Tammuz 7 – All Judah and Jerusalem mourned for Josiah

Tammuz 7, 5785; from sunset July 2, 2025, to sunset July 3, 2025

(The seventh day of the fourth month)

This is a 2,600-year-old clay seal believed to have belonged to Nathan-Melech, who is mentioned in 2 Kings and was a servant to King Josiah.  The seal reads, “(belonging) to Nathan-Melech, Servant of the King.”

In March 2019, a clay bulla dated to the middle of the seventh or beginning of the sixth century B.C was found in the City of David bearing the inscription, “(belonging) to Nathan-Melech, servant of the king.” Nathan-Melech was one of King Josiah’s officials (2 Kings 23:11).

Josiah was the great grandson of Hezekiah.  Hezekiah famously restored the worship of the LORD to its rightful place in Judah after the trouble-some reign of his father Ahaz.  He struck down the altars strewn throughout the high places of the Land and restored the Temple and the Feasts.  After Hezekiah, his son Manasseh became king and spent most of his long reign doing what was wrong before the LORD.  Upon his death, his son Amon reigned briefly he also reverted to the evil ways.  This brings us to Josiah, who became king at the tender age of eight years old.

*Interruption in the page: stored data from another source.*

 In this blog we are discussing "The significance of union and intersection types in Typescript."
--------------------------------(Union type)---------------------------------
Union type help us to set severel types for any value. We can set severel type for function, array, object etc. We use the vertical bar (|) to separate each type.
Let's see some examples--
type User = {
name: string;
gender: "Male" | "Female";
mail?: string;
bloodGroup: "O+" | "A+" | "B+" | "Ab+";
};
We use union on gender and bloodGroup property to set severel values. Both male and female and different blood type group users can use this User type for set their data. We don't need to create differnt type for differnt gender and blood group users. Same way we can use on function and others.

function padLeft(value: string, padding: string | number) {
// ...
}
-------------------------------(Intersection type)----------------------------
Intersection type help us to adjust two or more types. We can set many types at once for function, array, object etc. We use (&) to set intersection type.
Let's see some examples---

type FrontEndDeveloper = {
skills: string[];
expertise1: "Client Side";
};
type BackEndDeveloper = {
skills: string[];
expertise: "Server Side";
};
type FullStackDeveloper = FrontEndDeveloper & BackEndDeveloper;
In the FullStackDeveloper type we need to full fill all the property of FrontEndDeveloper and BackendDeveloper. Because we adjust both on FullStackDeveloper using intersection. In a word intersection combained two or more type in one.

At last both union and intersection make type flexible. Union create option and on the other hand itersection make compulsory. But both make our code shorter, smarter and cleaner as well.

When Josiah was about 16 years old, he began seeking the LORD.  He was reunited with the Torah and began purging pagan worship and reinstating the Feasts, just like his great grandfather Hezekiah.  He reigned for 31 years and did what was right in the sight of the LORD.  Near the end of his reign, Pharaoh Necho came up to fight Carchemish in the north.  Although advised against it, Josiah went out against Necho, which proved to be a fatal mistake.

Necho king of Egypt came up to fight against Carchemish by the Euphrates; and Josiah went out against him.  But he sent messengers to him, saying, “What have I to do with you, king of Judah?  I have not come against you this day, but against the house with which I have war; for God commanded me to make haste.  Refrain from meddling with God, who is with me, lest He destroy you.”

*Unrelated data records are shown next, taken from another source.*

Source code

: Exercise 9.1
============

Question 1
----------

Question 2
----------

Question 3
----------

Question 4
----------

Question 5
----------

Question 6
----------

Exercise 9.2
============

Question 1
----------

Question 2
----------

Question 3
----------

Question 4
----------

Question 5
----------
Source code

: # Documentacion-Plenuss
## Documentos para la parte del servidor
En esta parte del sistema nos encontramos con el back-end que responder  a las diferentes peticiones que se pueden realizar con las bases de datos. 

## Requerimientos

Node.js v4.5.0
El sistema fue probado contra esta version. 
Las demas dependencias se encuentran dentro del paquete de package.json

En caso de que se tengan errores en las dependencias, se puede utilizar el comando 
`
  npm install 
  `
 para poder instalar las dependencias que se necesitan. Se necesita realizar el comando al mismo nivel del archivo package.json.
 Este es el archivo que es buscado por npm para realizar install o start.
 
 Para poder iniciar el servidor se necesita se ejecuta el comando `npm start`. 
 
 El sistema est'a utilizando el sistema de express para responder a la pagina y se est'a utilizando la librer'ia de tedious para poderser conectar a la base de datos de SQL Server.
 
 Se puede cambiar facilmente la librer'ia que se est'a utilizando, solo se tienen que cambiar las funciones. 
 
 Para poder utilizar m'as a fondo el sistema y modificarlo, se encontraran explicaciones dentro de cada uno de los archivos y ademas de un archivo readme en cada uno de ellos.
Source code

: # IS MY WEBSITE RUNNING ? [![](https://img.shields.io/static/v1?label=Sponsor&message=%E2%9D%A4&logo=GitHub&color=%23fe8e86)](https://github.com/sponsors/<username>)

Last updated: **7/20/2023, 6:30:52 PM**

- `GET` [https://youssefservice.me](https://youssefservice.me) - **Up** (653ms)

Nevertheless Josiah would not turn his face from him, but disguised himself so that he might fight with him, and did not heed the words of Necho from the mouth of God.  So he came to fight in the Valley of Megiddo.

And the archers shot King Josiah; and the king said to his servants, “Take me away, for I am severely wounded.”  His servants therefore took him out of that chariot and put him in the second chariot that he had, and they brought him to Jerusalem.  So he died, and was buried in one of the tombs of his fathers.  And all Judah and Jerusalem mourned for Josiah.  Jeremiah also lamented for Josiah.  And to this day all the singing men and the singing women speak of Josiah in their lamentations.  They made it a custom in Israel; and indeed they are written in the Laments.

Now the rest of the acts of Josiah and his goodness, according to what was written in the Law of the LORD, and his deeds from first to last, indeed they are written in the book of the kings of Israel and Judah. – 2 Chronicles 35:20-27 (NKJ)

This story is also recounted in 2 Kings 23.

The date of Josiah’s death can be established fairly accurately.  The Babylonian Chronicle (discovered in Babylon in the 1800s) dates the battle at Harran between the Assyrians and their Egyptian allies against the Babylonians from Tammuz (July–August) to Elul (August–September) 609 BCE.  On that basis, Josiah was killed in the month of Tammuz (July–August) 609 BCE, when the Egyptians were on their way to that battle in Harran. (Wikipedia)  The Bible does not list a date for Josiah’s death, but based upon the Babylonian Chronicle it may have been sometime in early Tammuz.  Today’s date was chosen at random to commemorate the event.